L'Uso del Video nel Trattamento Psicoterapeutico di Pazienti Tossicodipendenti

Linda Root Fortini

Psicologa, Psicoterapeuta dell'Azienda Sanitaria 10 di Firenze
Membro ordinario e Docente con funzioni di training dell'A.F.P.P.



Sappiamo che non basta eliminare il ricorso alle droghe nella vita di una persona che abusa di sostanze stupefacenti perché essa ritorni "sana" in quanto lo svincolo dalla tossicodipendenza non può avvenire senza l'acquisizione da parte della persona di una consapevolezza della propria condizione tossicomanica e senza una sua disponibilità ad accettare di mettersi in contatto con la sofferenza psichica.
Siamo di fronte ad una psicopatologia complessa che tende a paralizzare le potenzialità di crescita e a distorcere la cognizione della realtà. Questi pazienti sentono qualsiasi contatto umano come una minaccia o un pericolo per cui tendono a mantenere un distanziamento emotivo. Non sono capaci di avere relazioni interpersonali e di chiedere aiuto né tanto meno di saperlo utilizzare.
"Una caratteristica paradossale del lavoro con questi pazienti è l'inaccessibilità del soggetto che......rimane a lungo inafferrabile emotivamente. Il suo sintomo tossicomanico non è sentito come un disagio mentre è l'allontanamento da esso a causare malessere" (Root Fortini 1986).
La tecnica di comunicazione attraverso un mezzo audio-visivo può essere uno strumento alternativo e complementare al setting psicoterapeutico per pazienti difficili da raggiungere e refrattari al cambiamento che sono riusciti a raggiungere un auto-controllo sull'uso delle sostanze stupefacenti.
Con l'assunzione di sostanze stupefacenti il tossicodipendente cerca di sopprimere la consapevolezza della propria esistenza e di favorire il soddisfacimento immediato di bisogni che percepisce come legati solamente a sensazioni del corpo. Questo particolare funzionamento della mente che dirotta la sofferenza nell'area del corpo svolge un'azione difensiva contro l'angoscia derivata dalla paura di un mondo interno vissuto come ostile e persecutorio. Per evitare di mettersi in contatto con i sentimenti e le emozioni il tossicodipendente stabilisce un rapporto distorto e fittizio con la realtà. Da questa organizzazione difensiva il tossicodipendente diventa a sua volta sempre più dipendente.
Lo scarico delle tensioni emotive che si accumulano dentro alla persona in modo caotico e dispersivo avviene attraverso una modalità primitiva di comunicazione: l'acting-out. Con l'acting- out il paziente tende a privilegiare una messa-in-scena che veicola all'esterno ciò che egli non può mettere in parole. Se da una parte l'acting-out prende il sopravvento sul pensiero e contribuisce a perpetuare nella persona un'immagine di sé falsa che per sopravvivere ha sempre più bisogno di cecità, dall'altra sembra essere l'unica maniera per il paziente di comunicare qualcosa di sé. Questo linguaggio "attivo" e pre-verbale va ascoltato e tradotto nel suo significato nascosto.
Stiamo parlando di un quadro clinico che consiste in un funzionamento mentale difettoso, basato sull'evasione dalla realtà (interna ed esterna) che ostacola la capacità di simbolizzare e danneggia lo sviluppo della fantasia, una funzione innata che, secondo la Klein (1930), è alla base di tutti i processi mentali.
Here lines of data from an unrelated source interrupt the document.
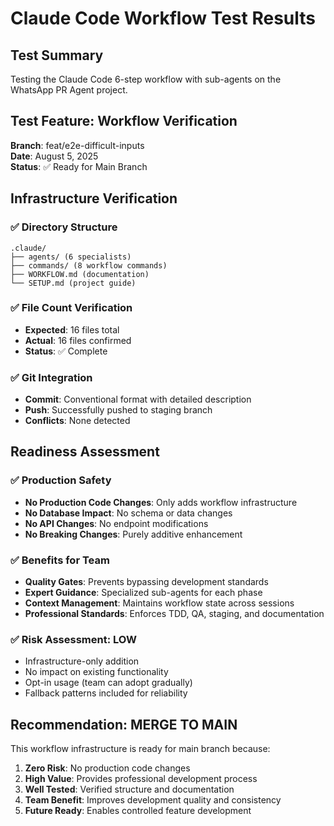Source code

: # Claude Code Workflow Test Results

## Test Summary
Testing the Claude Code 6-step workflow with sub-agents on the WhatsApp PR Agent project.

## Test Feature: Workflow Verification
**Branch**: feat/e2e-difficult-inputs  
**Date**: August 5, 2025  
**Status**: ✅ Ready for Main Branch

## Infrastructure Verification

### ✅ Directory Structure
```
.claude/
├── agents/ (6 specialists)
├── commands/ (8 workflow commands)  
├── WORKFLOW.md (documentation)
└── SETUP.md (project guide)
```

### ✅ File Count Verification
- **Expected**: 16 files total
- **Actual**: 16 files confirmed
- **Status**: ✅ Complete

### ✅ Git Integration
- **Commit**: Conventional format with detailed description
- **Push**: Successfully pushed to staging branch
- **Conflicts**: None detected

## Readiness Assessment

### ✅ Production Safety
- **No Production Code Changes**: Only adds workflow infrastructure
- **No Database Impact**: No schema or data changes
- **No API Changes**: No endpoint modifications
- **No Breaking Changes**: Purely additive enhancement

### ✅ Benefits for Team
- **Quality Gates**: Prevents bypassing development standards
- **Expert Guidance**: Specialized sub-agents for each phase
- **Context Management**: Maintains workflow state across sessions
- **Professional Standards**: Enforces TDD, QA, staging, and documentation

### ✅ Risk Assessment: **LOW**
- Infrastructure-only addition
- No impact on existing functionality
- Opt-in usage (team can adopt gradually)
- Fallback patterns included for reliability

## Recommendation: **MERGE TO MAIN**

This workflow infrastructure is ready for main branch because:

1. **Zero Risk**: No production code changes
2. **High Value**: Provides professional development process
3. **Well Tested**: Verified structure and documentation
4. **Team Benefit**: Improves development quality and consistency
5. **Future Ready**: Enables controlled feature development

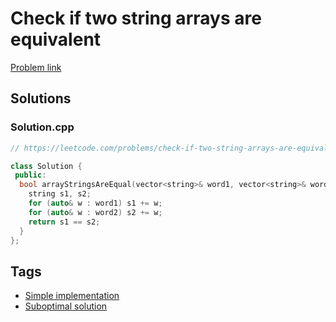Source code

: # Check if two string arrays are equivalent

[Problem link](https://leetcode.com/problems/check-if-two-string-arrays-are-equivalent)

## Solutions


### Solution.cpp
```cpp
// https://leetcode.com/problems/check-if-two-string-arrays-are-equivalent

class Solution {
 public:
  bool arrayStringsAreEqual(vector<string>& word1, vector<string>& word2) {
    string s1, s2;
    for (auto& w : word1) s1 += w;
    for (auto& w : word2) s2 += w;
    return s1 == s2;
  }
};
```
## Tags

* [Simple implementation](/README.md#Simple_implementation)
* [Suboptimal solution](/README.md#Suboptimal_solution)
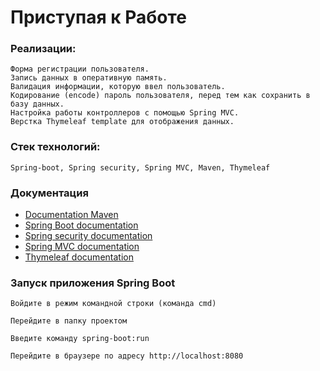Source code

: # Приступая к Работе

### Реализации:

```
Форма регистрации пользователя.
Запись данных в оперативную память.
Валидация информации, которую ввел пользователь.
Кодирование (encode) пароль пользователя, перед тем как сохранить в базу данных. 
Настройка работы контроллеров с помощью Spring MVC.
Верстка Thymeleaf template для отображения данных.
```
### Стек технологий:
```
Spring-boot, Spring security, Spring MVC, Maven, Thymeleaf
```
### Документация

* [Documentation Maven](https://maven.apache.org/guides/index.html)
* [Spring Boot documentation](https://docs.spring.io/)
* [Spring security documentation](https://docs.spring.io/spring-security/reference/index.html)
* [Spring MVC documentation](https://docs.spring.io/spring-framework/docs/3.2.x/spring-framework-reference/html/mvc.html)
* [Thymeleaf documentation](https://www.thymeleaf.org/documentation.html)

### Запуск приложения Spring Boot

```
Войдите в режим командной строки (команда cmd)

Перейдите в папку проектом

Введите команду spring-boot:run

Перейдите в браузере по адресу http://localhost:8080 
```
Il contesto e gli obiettivi del programma: La produzione di video film è un'attività che viene svolta all'interno di un programma non residenziale per pazienti tossicodipendenti drug-free. Il programma "Il Cannocchiale," che ha la durata di un anno, è gestito dall'Azienda Sanitaria di Firenze tramite il Ser.T di zona che opera in collaborazione con una Cooperativa Sociale di educatori. E' caratterizzato dalla contemporaneità della fase psicoterapeutica con quella socio-educativa e si configura come una terapia di ambiente, rivolta ad un piccolo gruppo di 6-8 pazienti. La metodologia operativa fa riferimento alla teoria delle tecniche integrate (Main 1947) al concetto del "gruppo di lavoro" (Bion 1962) e al modello psicoanalitico del funzionamento sano della famiglia (Meltzer e Harris 1983).
Ogni partecipante vive in famiglia, lavora a tempo parziale in una ditta artigiana con un progetto individuale, frequenta il Centro nelle ore pomeridiane e serali e organizza autonomamente il suo tempo libero nel fine settimana. E' prevista una psicoterapia individuale di tipo esplorativo che rappresenta uno spazio propedeutico all'auto riflessione mirante a promuovere una riduzione dei comportamenti impulsivi e reattivi. Si lavora nella prospettiva che il paziente riesca a stabilire un'alleanza terapeutica e a collegare azioni e sentimenti nel qui ed ora della situazione. Lo psicoterapeuta presta attenzione anche ai fenomeni controtrasferali che avvengono nel contesto globale, ovvero, sia nella relazione paziente-terapeuta sia nella relazione paziente-educatori E' previsto anche un gruppo di sostegno bimensile per i genitori.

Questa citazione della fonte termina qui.